We’d been looking forward to the caves, of course, but as you can see in the pictures, Donaldson Cave and the Twin Caves all have water running through them. When we got to the Twin Caves, the boats were docked, filled with several inches of water in the bottom. I specifically recall the naturalist telling us there had been six inches of rain, but I’m not sure if it was all during that single night, or if there had been some rain the day before. We went to Donaldson Cave, hoping that would be better since there’s a boardwalk and part of the cave is dry, but the boardwalk was under a couple of inches of water as well. The creek was positively roaring out of Donaldson Cave with incredible, awe-inspiring force. There are some rocks in the creek bed (my childhood memory was of them being car-sized, though yesterday’s trip suggests they are probably more the size of…erm, shopping trolleys.) and when the water hit those rocks, it sprayed up into the air in huge white fountains. Trail Four goes along the creekside, and I remember we hiked along it, though we had some difficulties since the actual trail was underwater. I also vividly remember all the pawpaw trees along the creek, and I did see them yesterday. Finally, we realized we couldn’t follow the trail route any longer and still be safe, so we cut up the hillside (a very very steep hillside) to get up to the road.
Mom took lots of pictures that day, but we have an entire box of pictures that have gone missing, probably in one of the attics, though I’m not sure. (I did find one box of photos this summer, so instead of my entire childhood being missing, I now have before my birth through about age 8 or 9, but 9 through 16 is still, sadly, missing.) I’ve been yearning to look at those pictures, and after yesterday I definitely want to compare them to the ones I took.

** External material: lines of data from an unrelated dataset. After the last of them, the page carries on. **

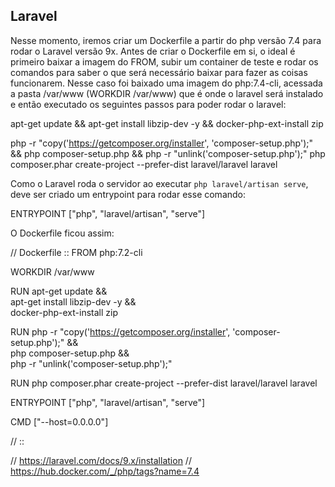 ## Laravel
Nesse momento, iremos criar um Dockerfile a partir do php versão 7.4 para rodar o Laravel versão 9x.
Antes de criar o Dockerfile em si, o ideal é primeiro baixar a imagem do FROM, subir um container de teste e rodar os comandos para saber o que será necessário baixar para fazer as coisas funcionarem.
Nesse caso foi baixado uma imagem do php:7.4-cli, acessada a pasta /var/www (WORKDIR /var/www) que é onde o laravel será instalado e então executado os seguintes passos para poder rodar o laravel:

apt-get update &&
apt-get install libzip-dev -y &&
docker-php-ext-install zip

php -r "copy('https://getcomposer.org/installer', 'composer-setup.php');" &&
php composer-setup.php &&
php -r "unlink('composer-setup.php');"
php composer.phar create-project --prefer-dist laravel/laravel laravel

Como o Laravel roda o servidor ao executar `php laravel/artisan serve`, deve ser criado um entrypoint para rodar esse comando:

ENTRYPOINT ["php", "laravel/artisan", "serve"]

O Dockerfile ficou assim:

// Dockerfile ::
FROM php:7.2-cli

WORKDIR /var/www

RUN apt-get update && \
    apt-get install libzip-dev -y && \
    docker-php-ext-install zip

RUN php -r "copy('https://getcomposer.org/installer', 'composer-setup.php');" && \
    php composer-setup.php && \
    php -r "unlink('composer-setup.php');"
    
RUN php composer.phar create-project --prefer-dist laravel/laravel laravel

ENTRYPOINT ["php", "laravel/artisan", "serve"]

CMD ["--host=0.0.0.0"]

// ::

// https://laravel.com/docs/9.x/installation
// https://hub.docker.com/_/php/tags?name=7.4

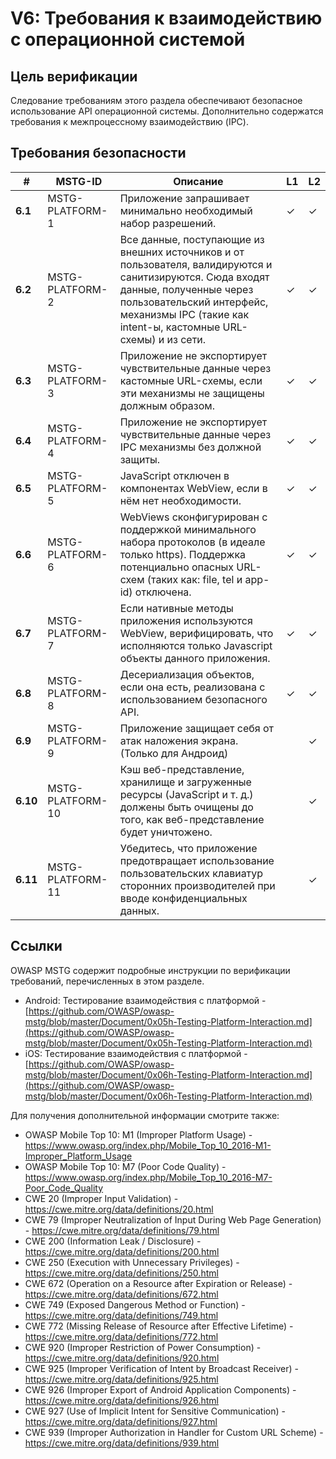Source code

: # V6: Требования к взаимодействию с операционной системой

## Цель верификации

Следование требованиям этого раздела обеспечивают безопасное использование API операционной системы. Дополнительно содержатся требования к межпроцессному взаимодействию (IPC).

## Требования безопасности

| # | MSTG-ID | Описание | L1 | L2 |
| -- | -------- | ---------------------- | - | - |
| **6.1** | MSTG-PLATFORM-1 | Приложение запрашивает минимально необходимый набор разрешений. | ✓ | ✓ |
| **6.2** | MSTG-PLATFORM-2 | Все данные, поступающие из внешних источников и от пользователя, валидируются и санитизируются. Сюда входят данные, полученные через пользовательский интерфейс, механизмы IPC (такие как intent-ы, кастомные URL-схемы) и из сети.| ✓ | ✓ |
| **6.3** | MSTG-PLATFORM-3 | Приложение не экспортирует чувствительные данные через кастомные URL-схемы, если эти механизмы не защищены должным образом. | ✓ | ✓ |
| **6.4** | MSTG-PLATFORM-4 | Приложение не экспортирует чувствительные данные через IPC механизмы без должной защиты. | ✓ | ✓ |
| **6.5** | MSTG-PLATFORM-5 | JavaScript отключен в компонентах WebView, если в нём нет необходимости. | ✓ | ✓ |
| **6.6** | MSTG-PLATFORM-6 | WebViews сконфигурирован с поддержкой минимального набора протоколов (в идеале только https). Поддержка потенциально опасных URL-схем (таких как: file, tel и app-id) отключена. | ✓ | ✓ |
| **6.7** | MSTG-PLATFORM-7 | Если нативные методы приложения используются WebView, верифицировать, что исполняются только Javascript объекты данного приложения. | ✓ | ✓ |
| **6.8** | MSTG-PLATFORM-8 | Десериализация объектов, если она есть, реализована с использованием безопасного API. | ✓ | ✓ |
| **6.9** | MSTG-PLATFORM-9 | Приложение защищает себя от атак наложения экрана. (Только для Андроид) |  | ✓ |
| **6.10** | MSTG-PLATFORM-10 | Кэш веб-представление, хранилище и загруженные ресурсы (JavaScript и т. д.) должены быть очищены до того, как веб-представление будет уничтожено. |  | ✓ |
| **6.11** | MSTG-PLATFORM-11 | Убедитесь, что приложение предотвращает использование пользовательских клавиатур сторонних производителей при вводе конфиденциальных данных. | | ✓ |

<div style="page-break-after: always;">
</div>

## Ссылки

OWASP MSTG содержит подробные инструкции по верификации требований, перечисленных в этом разделе.

- Android: Тестирование взаимодействия с платформой - [https://github.com/OWASP/owasp-mstg/blob/master/Document/0x05h-Testing-Platform-Interaction.md](https://github.com/OWASP/owasp-mstg/blob/master/Document/0x05h-Testing-Platform-Interaction.md)
- iOS: Тестирование взаимодействия с платформой - [https://github.com/OWASP/owasp-mstg/blob/master/Document/0x06h-Testing-Platform-Interaction.md](https://github.com/OWASP/owasp-mstg/blob/master/Document/0x06h-Testing-Platform-Interaction.md)

Для получения дополнительной информации смотрите также:

- OWASP Mobile Top 10: M1 (Improper Platform Usage) - <https://www.owasp.org/index.php/Mobile_Top_10_2016-M1-Improper_Platform_Usage>
- OWASP Mobile Top 10: M7 (Poor Code Quality) - <https://www.owasp.org/index.php/Mobile_Top_10_2016-M7-Poor_Code_Quality>
- CWE 20 (Improper Input Validation) - <https://cwe.mitre.org/data/definitions/20.html>
- CWE 79 (Improper Neutralization of Input During Web Page Generation) - <https://cwe.mitre.org/data/definitions/79.html>
- CWE 200 (Information Leak / Disclosure) - <https://cwe.mitre.org/data/definitions/200.html>
- CWE 250 (Execution with Unnecessary Privileges) - <https://cwe.mitre.org/data/definitions/250.html>
- CWE 672 (Operation on a Resource after Expiration or Release) - <https://cwe.mitre.org/data/definitions/672.html>
- CWE 749 (Exposed Dangerous Method or Function) - <https://cwe.mitre.org/data/definitions/749.html>
- CWE 772 (Missing Release of Resource after Effective Lifetime) - <https://cwe.mitre.org/data/definitions/772.html>
- CWE 920 (Improper Restriction of Power Consumption) - <https://cwe.mitre.org/data/definitions/920.html>
- CWE 925 (Improper Verification of Intent by Broadcast Receiver) - <https://cwe.mitre.org/data/definitions/925.html>
- CWE 926 (Improper Export of Android Application Components) - <https://cwe.mitre.org/data/definitions/926.html>
- CWE 927 (Use of Implicit Intent for Sensitive Communication) - <https://cwe.mitre.org/data/definitions/927.html>
- CWE 939 (Improper Authorization in Handler for Custom URL Scheme) - <https://cwe.mitre.org/data/definitions/939.html>
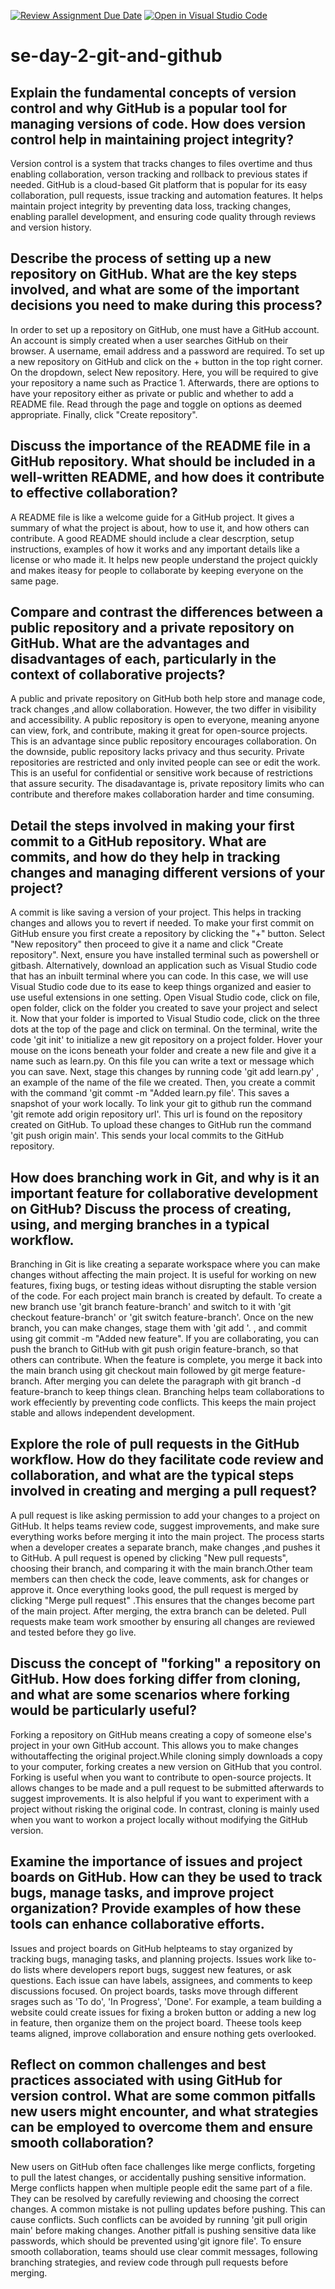 [![Review Assignment Due Date](https://classroom.github.com/assets/deadline-readme-button-22041afd0340ce965d47ae6ef1cefeee28c7c493a6346c4f15d667ab976d596c.svg)](https://classroom.github.com/a/8wgCKhpZ)
[![Open in Visual Studio Code](https://classroom.github.com/assets/open-in-vscode-2e0aaae1b6195c2367325f4f02e2d04e9abb55f0b24a779b69b11b9e10269abc.svg)](https://classroom.github.com/online_ide?assignment_repo_id=18461781&assignment_repo_type=AssignmentRepo)
# se-day-2-git-and-github
## Explain the fundamental concepts of version control and why GitHub is a popular tool for managing versions of code. How does version control help in maintaining project integrity?
Version control is a system that tracks changes to files overtime and thus enabling collaboration, verson tracking and rollback to previous states if needed. GitHub is a cloud-based Git platform that is popular for its easy collaboration, pull requests, issue tracking and automation features. It helps maintain project integrity by preventing data loss, tracking changes, enabling parallel development, and ensuring code quality through reviews and version history.
## Describe the process of setting up a new repository on GitHub. What are the key steps involved, and what are some of the important decisions you need to make during this process?
In order to set up a repository on GitHub, one must have a GitHub account. An account is simply created when a user searches GitHub on their browser. A username, email address and a password are required. To set up a new repository on GitHub and click on the + button in the top right corner. On the dropdown, select New repository. Here, you will be required to give your repository a name such as Practice 1. Afterwards, there are options to have your repository either as private or public and whether to add a README file. Read through the page and toggle on options as deemed appropriate. Finally, click "Create repository". 
## Discuss the importance of the README file in a GitHub repository. What should be included in a well-written README, and how does it contribute to effective collaboration?
A README file is like a welcome guide for a GitHub project. It gives a summary of what the project is about, how to use it, and how others can contribute. A good README should include a clear descrption, setup instructions, examples of how it works and any important details like a license or who made it. It helps new people understand the project quickly and makes iteasy for people to collaborate by keeping everyone on the same page.
## Compare and contrast the differences between a public repository and a private repository on GitHub. What are the advantages and disadvantages of each, particularly in the context of collaborative projects?
A public and private repository on GitHub both help store and manage code, track changes ,and allow collaboration. However, the two differ in visibility and accessibility. A public repository is open to everyone, meaning anyone can view, fork, and contribute, making it great for open-source projects. This is an advantage since public repository encourages collaboration. On the downside, public repository lacks privacy and thus security. Private repositories are restricted and only invited people can see or edit the work. This is an useful for confidential or sensitive work because of restrictions that assure security. The disadavantage is, private repository limits who can contribute and therefore makes collaboration harder and time consuming.
## Detail the steps involved in making your first commit to a GitHub repository. What are commits, and how do they help in tracking changes and managing different versions of your project?
A commit is like saving a version of your project. This helps in tracking changes and allows you to revert if needed. To make your first commit on GitHub ensure you first create a repository by clicking the "+" button. Select "New repository" then proceed to give it a name and click "Create repository". Next, ensure you have installed terminal such as powershell or gitbash. Alternatively, download an application such as Visual Studio code that has an inbuilt terminal where you can code. In this case, we will use Visual Studio code due to its ease to keep things organized and easier to use useful extensions in one setting. Open Visual Studio code, click on file, open folder, click on the folder you created to save your project and select it. Now that your folder is imported to Visual Studio code, click on the three dots at the top of the page and click on terminal. On the terminal, write the code 'git init' to initialize a new git repository on a project folder. Hover your mouse on the icons beneath your folder and create a new file and give it a name such as learn.py. On this file you can write a text or message which you can save. Next, stage this changes by running code 'git add learn.py' , an example of the name of the file we created. Then, you create a commit with the command 'git commt -m "Added learn.py file'. This saves a snapshot of your work locally. To link your git to github run the command 'git remote add origin repository url'. This url is found on the repository created on GitHub. To upload these changes to GitHub run the command 'git push origin main'. This sends your local commits to the GitHub repository.
## How does branching work in Git, and why is it an important feature for collaborative development on GitHub? Discuss the process of creating, using, and merging branches in a typical workflow.
Branching in Git is like creating a separate workspace where you can make changes without affecting the main project. It is useful for working on new features, fixing bugs, or testing ideas without disrupting the stable version of the code. For each project main branch is created by default. To create a new branch use 'git branch feature-branch' and switch to it with 'git checkout feature-branch' or 'git switch feature-branch'. Once on the new branch, you can make changes, stage them with 'git add '. , and commit using git commit -m "Added new feature". If you are collaborating, you can push the branch to GitHub with git push origin feature-branch, so that others can contribute. When the feature is complete, you merge it back into the main branch using git checkout main followed by git merge feature-branch. After merging you can delete the paragraph with git branch -d feature-branch to keep things clean. Branching helps team collaborations to work effeciently by preventing code conflicts. This keeps the main project stable and allows independent development.
## Explore the role of pull requests in the GitHub workflow. How do they facilitate code review and collaboration, and what are the typical steps involved in creating and merging a pull request?
A pull request is like asking permission to add your changes to a project on GitHub. It helps teams review code, suggest improvements, and make sure everything works before merging it into the main project. The process starts when a developer creates a separate branch, make changes ,and pushes it to GitHub. A pull request is opened by clicking "New pull requests", choosing their branch, and comparing it with the main branch.Other team members can then check the code, leave comments, ask for changes or approve it. Once everything looks good, the pull request is merged by clicking "Merge pull request" .This ensures that the changes become part of the main project. After merging, the extra branch can be deleted. Pull requests make team work smoother by ensuring all changes are reviewed and tested before they go live. 
## Discuss the concept of "forking" a repository on GitHub. How does forking differ from cloning, and what are some scenarios where forking would be particularly useful?
Forking a repository on GitHub means creating a copy of someone else's project in your own GitHub account. This allows you to make changes withoutaffecting the original project.While cloning simply downloads a copy to your computer, forking creates a new version on GitHub that you control. Forking is useful when you want to contribute to open-source projects. It allows changes to be made and a pull request to be submitted afterwards to suggest improvements. It is also helpful if you want to experiment with a project without risking the original code. In contrast, cloning is mainly used when you want to workon a project locally without modifying the GitHub version.
## Examine the importance of issues and project boards on GitHub. How can they be used to track bugs, manage tasks, and improve project organization? Provide examples of how these tools can enhance collaborative efforts.
Issues and project boards on GitHub helpteams to stay organized by tracking bugs, managing tasks, and planning projects. Issues work like to-do lists where developers report bugs, suggest new features, or ask questions. Each issue can have labels, assignees, and comments to keep discussions focused. On project boards, tasks move through different srages such as 'To do', 'In Progress', 'Done'. For example, a team building a website could create issues for fixing a broken button or adding a new log in feature, then organize them on the project board. Theese tools keep teams aligned, improve collaboration and ensure nothing gets overlooked.
## Reflect on common challenges and best practices associated with using GitHub for version control. What are some common pitfalls new users might encounter, and what strategies can be employed to overcome them and ensure smooth collaboration?
New users on GitHub often face challenges like merge conflicts, forgeting to pull the latest changes, or accidentally pushing sensitive information. Merge conflicts happen when multiple people edit the same part of a file. They can be resolved by carefully reviewing and choosing the correct changes. A common mistake is not pulling updates before pushing. This can cause conflicts. Such conflicts can be avoided by running 'git pull origin main' before making changes. Another pitfall is pushing sensitive data like passwords, which should be prevented using'git ignore file'. To ensure smooth collaboration, teams should use clear commit messages, following branching strategies, and review code through pull requests before merging.
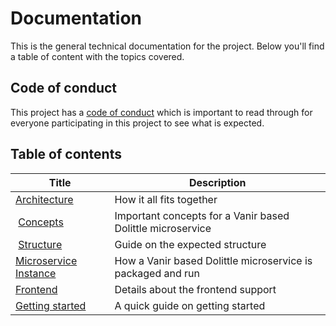 # Documentation

This is the general technical documentation for the project. Below you'll find a table of content with the topics covered.

## Code of conduct

This project has a [code of conduct](../CODE_OF_CONDUCT.md) which is important to read through
for everyone participating in this project to see what is expected.

## Table of contents

| Title | Description |
| ----- | ----------- |
| [Architecture](./architecture.md) | How it all fits together |
| [Concepts](./concepts.md) | Important concepts for a Vanir based Dolittle microservice |
| [Structure](./structure.md) | Guide on the expected structure |
| [Microservice Instance](./microservice.md) | How a Vanir based Dolittle microservice is packaged and run |
| [Frontend](./frontend/index.md) | Details about the frontend support |
| [Getting started](./getting-started.md) | A quick guide on getting started |

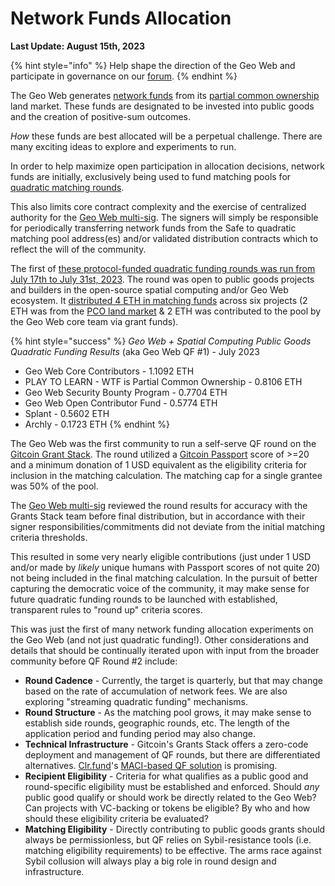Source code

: # Network Funds Allocation

**Last Update: August 15th, 2023**

{% hint style="info" %}
Help shape the direction of the Geo Web and participate in governance on our [forum](https://forum.geoweb.network/).
{% endhint %}

The Geo Web generates [network funds](../concepts/network-funds.md) from its [partial common ownership](../concepts/partial-common-ownership.md) land market. These funds are designated to be invested into public goods and the creation of positive-sum outcomes.&#x20;

_How_ these funds are best allocated will be a perpetual challenge. There are many exciting ideas to explore and experiments to run.

In order to help maximize open participation in allocation decisions, network funds are initially, exclusively being used to fund matching pools for [quadratic matching rounds](https://wtfisqf.com/?grant=\&grant=\&grant=\&grant=\&match=1000).&#x20;

This also limits core contract complexity and the exercise of centralized authority for the [Geo Web multi-sig](governance-at-launch.md). The signers will simply be responsible for periodically transferring network funds from the Safe to quadratic matching pool address(es) and/or validated distribution contracts which to reflect the will of the community.

The first of [these protocol-funded quadratic funding rounds was run from July 17th to July 31st, 2023](https://explorer.gitcoin.co/#/round/10/0x3e92c56dac4a262efcafce7a78381622092754fd). The round was open to public goods projects and builders in the open-source spatial computing and/or Geo Web ecosystem. It [distributed 4 ETH in matching funds](https://optimistic.etherscan.io/tx/0x3075f1b6d3f2839cd65f97d63ce5f5a5782882a03836311941f8c4d9f554dd05) across six projects (2 ETH was from the [PCO land market](../concepts/partial-common-ownership.md) & 2 ETH was contributed to the pool by the Geo Web core team via grant funds).

{% hint style="success" %}
_Geo Web + Spatial Computing Public Goods Quadratic Funding Results_ (aka Geo Web QF #1) - July 2023

* Geo Web Core Contributors - 1.1092 ETH
* PLAY TO LEARN - WTF is Partial Common Ownership - 0.8106 ETH
* Geo Web Security Bounty Program - 0.7704 ETH
* Geo Web Open Contributor Fund - 0.5774 ETH
* Splant - 0.5602 ETH
* Archly - 0.1723 ETH
{% endhint %}

The Geo Web was the first community to run a self-serve QF round on the [Gitcoin Grant Stack](https://www.gitcoin.co/grants-stack). The round utilized a [Gitcoin Passport](https://passport.gitcoin.co/#/) score of >=20 and a minimum donation of 1 USD equivalent as the eligibility criteria for inclusion in the matching calculation. The matching cap for a single grantee was 50% of the pool.&#x20;

The [Geo Web multi-sig](governance-at-launch.md) reviewed the round results for accuracy with the Grants Stack team before final distribution, but in accordance with their signer responsibilities/commitments did not deviate from the initial matching criteria thresholds.&#x20;

This resulted in some very nearly eligible contributions (just under 1 USD and/or made by _likely_ unique humans with Passport scores of not quite 20) not being included in the final matching calculation. In the pursuit of better capturing the democratic voice of the community, it may make sense for future quadratic funding rounds to be launched with established, transparent rules to "round up" criteria scores.

This was just the first of many network funding allocation experiments on the Geo Web (and not just quadratic funding!). Other considerations and details that should be continually iterated upon with input from the broader community before QF Round #2 include:

* **Round Cadence** - Currently, the target is quarterly, but that may change based on the rate of accumulation of network fees. We are also exploring "streaming quadratic funding" mechanisms.
* **Round Structure** - As the matching pool grows, it may make sense to establish side rounds, geographic rounds, etc. The length of the application period and funding period may also change.&#x20;
* **Technical Infrastructure** - Gitcoin's Grants Stack offers a zero-code deployment and management of QF rounds, but there are differentiated alternatives. [Clr.fund](https://clr.fund/#/)'s [MACI-based QF solution](https://clr.fund/#/about/maci) is promising.
* **Recipient Eligibility** - Criteria for what qualifies as a public good and round-specific eligibility must be established and enforced. Should _any_ public good qualify or should work be directly related to the Geo Web? Can projects with VC-backing or tokens be eligible? By who and how should these eligibility criteria be evaluated?
* **Matching Eligibility** - Directly contributing to public goods grants should always be permissionless, but QF relies on Sybil-resistance tools (i.e. matching eligibility requirements) to be effective. The arms race against Sybil collusion will always play a big role in round design and infrastructure.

Dad told me that we went back to Spring Mill a couple of days later on our trip and that we were able to take the boat ride in the Twin Caves that time, but I have no recollection of that–you can tell it was the first trip that really made an impression on me.
Then again, this was also the trip where we meant to end with a night at Brown County State Park…but we went to the nature center before getting our campsite, and there we saw a copperhead that had been caught in the campground that morning. I got to watch it eat a mouse, but because Dad is terrified of snakes, we ended up going home that night.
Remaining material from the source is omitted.